┌──
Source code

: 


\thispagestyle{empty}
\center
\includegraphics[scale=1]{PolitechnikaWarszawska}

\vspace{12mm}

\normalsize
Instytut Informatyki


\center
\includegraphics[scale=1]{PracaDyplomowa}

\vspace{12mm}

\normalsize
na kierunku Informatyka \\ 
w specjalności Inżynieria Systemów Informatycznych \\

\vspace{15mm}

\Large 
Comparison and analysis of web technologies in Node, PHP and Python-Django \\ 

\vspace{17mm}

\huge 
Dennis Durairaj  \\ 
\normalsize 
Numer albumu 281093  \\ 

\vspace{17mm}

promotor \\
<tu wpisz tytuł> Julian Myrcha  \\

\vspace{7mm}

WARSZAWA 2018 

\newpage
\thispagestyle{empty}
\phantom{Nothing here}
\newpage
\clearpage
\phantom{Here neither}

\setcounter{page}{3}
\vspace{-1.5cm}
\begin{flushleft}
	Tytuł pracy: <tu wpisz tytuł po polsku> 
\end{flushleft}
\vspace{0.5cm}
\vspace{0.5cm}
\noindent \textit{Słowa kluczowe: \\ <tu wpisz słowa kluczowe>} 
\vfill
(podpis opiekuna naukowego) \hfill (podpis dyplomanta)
└──
Exercise brief:
Could you copy exactly the line containing "Tytuł pracy: <tu wpisz tytuł po polsku>" and each line after it through the end of the records, and nothing else?

Task solution:
	Tytuł pracy: <tu wpisz tytuł po polsku> 
\end{flushleft}
\vspace{0.5cm}
\vspace{0.5cm}
\noindent \textit{Słowa kluczowe: \\ <tu wpisz słowa kluczowe>} 
\vfill
(podpis opiekuna naukowego) \hfill (podpis dyplomanta)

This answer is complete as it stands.